The owners of this cutting-edge contemporary home in Mission Bay always wanted a black kitchen – so black it almost swallows light whole. The design scheme for the scullery followed suit: black to match the bespoke kitchen in the next room. The scullery, located on the middle level of this three-storey home, also incorporates the laundry. It is hidden behind a door painted Resene ‘Blackjack’ to match the surrounding cabinetry colour. There’s full-height pantry storage, a sink, dishwasher, a place for the washing machine and dryer – oh, yes, and a wine fridge. Although the couple went for high-spec in the kitchen itself, including Dekton benchtops, they used less-expensive cabinetry material in the scullery. With no need for glamour in this utilitarian space, they opted for a mix of open and closed melamine shelving, since these will often be cluttered with the everyday detritus of domesticity.

Originally the scullery of this family home in Mellons Bay was designed with a door, closing it off from the main body of the kitchen. However, after discussion with the clients, Box™ opted to prioritise function over aesthetics. It’s a high-use space so a barrier to entry seemed silly.
Besides, why have a door if no one will ever close it? L-shaped storage tucks around the corner out of view where the kids can make their lunch. The zone is also coloured black, both as an extension of the back-wall cabinetry and to ensure it recedes within the room.
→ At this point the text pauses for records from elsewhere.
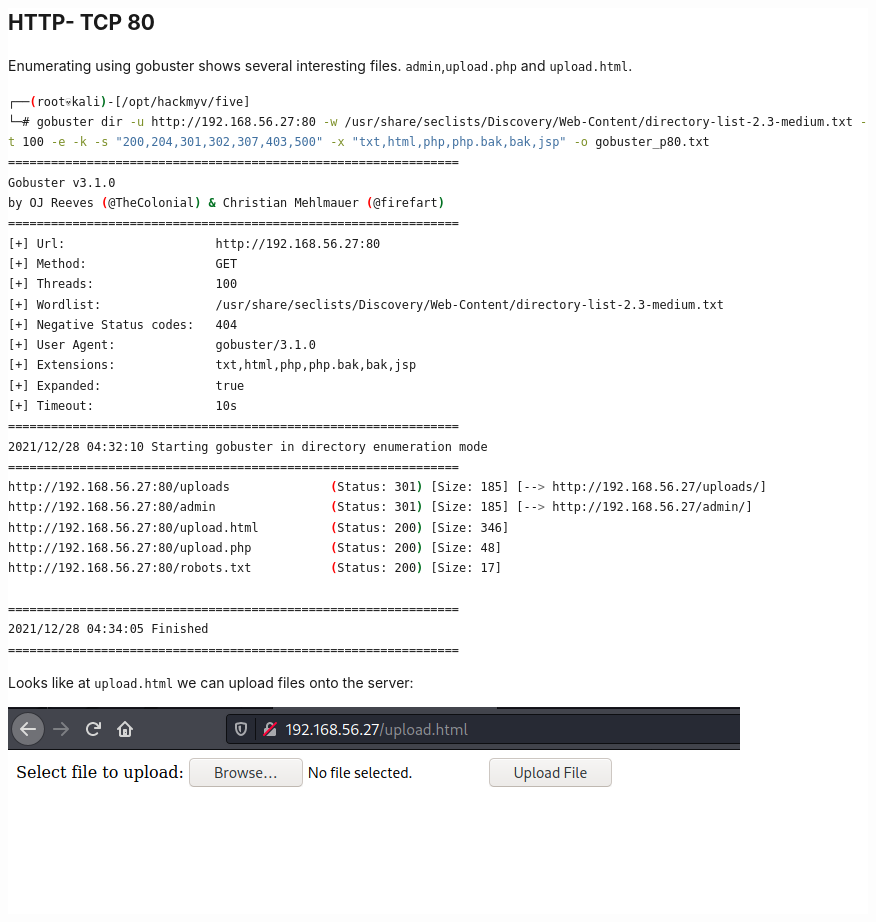 ## HTTP- TCP 80

Enumerating using gobuster shows several interesting files. `admin`,`upload.php` and `upload.html`.

```bash
┌──(root💀kali)-[/opt/hackmyv/five]
└─# gobuster dir -u http://192.168.56.27:80 -w /usr/share/seclists/Discovery/Web-Content/directory-list-2.3-medium.txt -t 100 -e -k -s "200,204,301,302,307,403,500" -x "txt,html,php,php.bak,bak,jsp" -o gobuster_p80.txt 
===============================================================
Gobuster v3.1.0
by OJ Reeves (@TheColonial) & Christian Mehlmauer (@firefart)
===============================================================
[+] Url:                     http://192.168.56.27:80
[+] Method:                  GET
[+] Threads:                 100
[+] Wordlist:                /usr/share/seclists/Discovery/Web-Content/directory-list-2.3-medium.txt
[+] Negative Status codes:   404
[+] User Agent:              gobuster/3.1.0
[+] Extensions:              txt,html,php,php.bak,bak,jsp
[+] Expanded:                true
[+] Timeout:                 10s
===============================================================
2021/12/28 04:32:10 Starting gobuster in directory enumeration mode
===============================================================
http://192.168.56.27:80/uploads              (Status: 301) [Size: 185] [--> http://192.168.56.27/uploads/]
http://192.168.56.27:80/admin                (Status: 301) [Size: 185] [--> http://192.168.56.27/admin/]  
http://192.168.56.27:80/upload.html          (Status: 200) [Size: 346]                                    
http://192.168.56.27:80/upload.php           (Status: 200) [Size: 48]                                     
http://192.168.56.27:80/robots.txt           (Status: 200) [Size: 17]                                     
                                                                                                          
===============================================================
2021/12/28 04:34:05 Finished
===============================================================
```
Looks like at `upload.html` we can upload files onto the server:

![five1](/assets/img/hackmyvm/five/five1.png)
A sleek, striking aesthetic was top priority for the owner of this Waiheke holiday home. A bespoke kitchen island features a Florim porcelain benchtop, with walnut cupboards and mesh cabinet fronts, set in front of a dark blue back bench and cupboards. With no dining room, our client hoped to entertain casually around the cantilevered bench extension, as well as outdoors on the deck. A dedicated full scullery was important to keep the room looking minimal and magical when family from overseas gathered at Christmas. This service space needed an extra sink and dishwasher, to allow all the food preparation and cleaning to be out of sight from the custom kitchen. A door closes off this scullery so celebrations can continue, without the eyesore of long-lunch leftovers on the beautiful bench.

Sociable sorts, this couple in Mt Albert gave Box™ the brief that they’d need a generous kitchen and a large scullery – and it has been in high use ever since. Friends who visit are always surprised that behind the cabinetry that flanks a corner, there’s a secret room with acres of extra storage, another sink, a dishwasher and an overflow fridge. Not just that, but this scullery provides access to a laundry and can be entered directly from the garage – so traipsing the groceries through the house to unload is a thing of the past. On a recent visit to the house, we were thrilled to see the scullery shelves packed to the brim with food, extra crockery and small appliances – all the stuff that indicates a warm-hearted welcome for one and all.